Friday, November 30, 2018

Recovery after killing a large transaction

Summary 

After killing a large running transaction, either by killing the process or aborting the database, the database may appear to hang and/or the SMON background process is taking all the available cpu. Basically SMON is in the progress of rolling back this terminated large transaction, which can be time consuming. As a result of this users often try to restart the database, but because a shutdown immediate will hang, the database is often aborted. Please note that stopping the database will actually make things worse and will not decrease the amount of work SMON needs to perfom to complete the rollback. 

The message 'Waiting for smon to disable tx recovery' will posted in the alert log as well. 

First we need to determine the progress SMON is making. It is very possible the SMON process to work with one rollback segment. You can find it using the following query:

SELECT r.NAME "RB Segment Name", dba_seg.size_mb,
DECODE(TRUNC(SYSDATE - LOGON_TIME), 0, NULL, TRUNC(SYSDATE - LOGON_TIME) || ' Days' || ' + ') || 
TO_CHAR(TO_DATE(TRUNC(MOD(SYSDATE-LOGON_TIME,1) * 86400), 'SSSSS'), 'HH24:MI:SS') LOGON, 
v$session.SID, v$session.SERIAL#, p.SPID, v$session.process,
v$session.USERNAME, v$session.STATUS, v$session.OSUSER, v$session.MACHINE, 
v$session.PROGRAM, v$session.module, action 
FROM v$lock l, v$process p, v$rollname r, v$session, 
(SELECT segment_name, ROUND(bytes/(1024*1024),2) size_mb FROM dba_segments 
WHERE segment_type = 'TYPE2 UNDO' ORDER BY bytes DESC) dba_seg 
WHERE l.SID = p.pid(+) AND 
v$session.SID = l.SID AND 
TRUNC (l.id1(+)/65536)=r.usn AND 
l.TYPE(+) = 'TX' AND 
l.lmode(+) = 6 
AND r.NAME = dba_seg.segment_name
--AND v$session.username = 'SYSTEM'
--AND status = 'INACTIVE'
ORDER BY size_mb DESC;
After killing the shadow process or aborting the database the v$transaction entry is lost, so you cannot estimate by examining v$transaction.used_ublk how the rollback procedure proceeds. 

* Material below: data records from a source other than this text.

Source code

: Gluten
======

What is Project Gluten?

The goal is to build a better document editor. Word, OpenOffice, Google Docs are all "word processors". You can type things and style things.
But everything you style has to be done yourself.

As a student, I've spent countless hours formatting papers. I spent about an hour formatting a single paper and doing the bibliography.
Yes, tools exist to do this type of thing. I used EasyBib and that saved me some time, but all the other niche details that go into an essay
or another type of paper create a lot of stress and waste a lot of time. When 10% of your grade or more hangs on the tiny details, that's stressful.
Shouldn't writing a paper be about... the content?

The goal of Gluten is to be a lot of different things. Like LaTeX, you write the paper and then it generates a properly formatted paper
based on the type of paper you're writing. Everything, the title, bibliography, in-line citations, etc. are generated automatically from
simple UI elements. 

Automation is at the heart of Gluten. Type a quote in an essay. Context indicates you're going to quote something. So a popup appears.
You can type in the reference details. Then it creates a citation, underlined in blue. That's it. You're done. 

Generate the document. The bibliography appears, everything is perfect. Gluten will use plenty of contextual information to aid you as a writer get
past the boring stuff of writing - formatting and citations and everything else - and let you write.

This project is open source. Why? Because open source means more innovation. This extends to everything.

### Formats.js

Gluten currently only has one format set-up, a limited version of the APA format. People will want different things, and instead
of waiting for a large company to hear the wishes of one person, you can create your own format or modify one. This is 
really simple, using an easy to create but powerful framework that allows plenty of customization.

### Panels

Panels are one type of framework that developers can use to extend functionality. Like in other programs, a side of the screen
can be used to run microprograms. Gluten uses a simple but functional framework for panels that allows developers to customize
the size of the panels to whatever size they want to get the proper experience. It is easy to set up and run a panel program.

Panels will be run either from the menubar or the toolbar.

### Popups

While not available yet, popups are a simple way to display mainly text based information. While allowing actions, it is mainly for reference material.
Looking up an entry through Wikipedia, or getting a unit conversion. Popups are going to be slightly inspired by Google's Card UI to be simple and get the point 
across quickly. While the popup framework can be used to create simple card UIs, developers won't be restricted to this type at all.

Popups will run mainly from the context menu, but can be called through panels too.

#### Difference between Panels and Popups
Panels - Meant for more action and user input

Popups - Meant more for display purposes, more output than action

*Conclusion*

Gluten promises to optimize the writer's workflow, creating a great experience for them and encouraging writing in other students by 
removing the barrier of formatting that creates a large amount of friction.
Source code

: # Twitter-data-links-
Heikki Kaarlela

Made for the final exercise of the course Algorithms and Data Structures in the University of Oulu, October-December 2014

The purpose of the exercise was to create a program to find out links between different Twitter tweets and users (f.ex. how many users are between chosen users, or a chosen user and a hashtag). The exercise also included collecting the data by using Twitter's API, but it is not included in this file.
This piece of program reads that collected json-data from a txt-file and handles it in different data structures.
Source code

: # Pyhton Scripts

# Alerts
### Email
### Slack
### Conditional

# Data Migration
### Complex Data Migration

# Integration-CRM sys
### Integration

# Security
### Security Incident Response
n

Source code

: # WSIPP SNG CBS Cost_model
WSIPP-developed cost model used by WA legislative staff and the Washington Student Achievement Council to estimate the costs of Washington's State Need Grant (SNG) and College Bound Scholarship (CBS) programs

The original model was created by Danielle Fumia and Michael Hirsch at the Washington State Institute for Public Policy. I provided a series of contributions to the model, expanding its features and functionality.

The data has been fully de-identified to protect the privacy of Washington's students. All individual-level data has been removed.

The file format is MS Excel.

The following queries are available to monitor the progress of the transaction recovery:

SQL> alter session set NLS_DATE_FORMAT='DD-MON-YYYY HH24:MI:SS'; 

SELECT usn, state, undoblockstotal "Total", undoblocksdone "Done", 
undoblockstotal-undoblocksdone "ToDo", 
DECODE(cputime,0,'unknown',SYSDATE+(((undoblockstotal-undoblocksdone) / (undoblocksdone / cputime)) / 86400)) 
"Finish at" FROM v$fast_start_transactions; 

       USN STATE                 Total       Done       ToDo Finish at
---------- ---------------- ---------- ---------- ---------- --------------------
        88 RECOVERED             36591      36591          0 17-NOV-2018 17:02:44
        36 RECOVERING              464        100        364 10-DEC-2018 03:32:06
        71 RECOVERING              309        193        116 20-NOV-2018 19:19:23
         8 RECOVERING          2350785     189363    2161422 18-NOV-2018 00:51:51

Run the above query several times in a row, this will give you a good idea on how SMON is progressing. 

- In some versions the cputime does not work (always 0), hence the estimated completion time will not be displayed 
- In some cases the v$fast_start_transactions view will not work. If this is the case then you can query the internal data dictionary 
view x$ktuxe, the 'ktuxesiz' column represents the remaining number of undo blocks required for rollback:

   select ktuxeusn, to_char(sysdate,'DD-MON-YYYY HH24:MI:SS') "Time", ktuxesiz, ktuxesta
   from x$ktuxe
   where ktuxecfl = 'DEAD';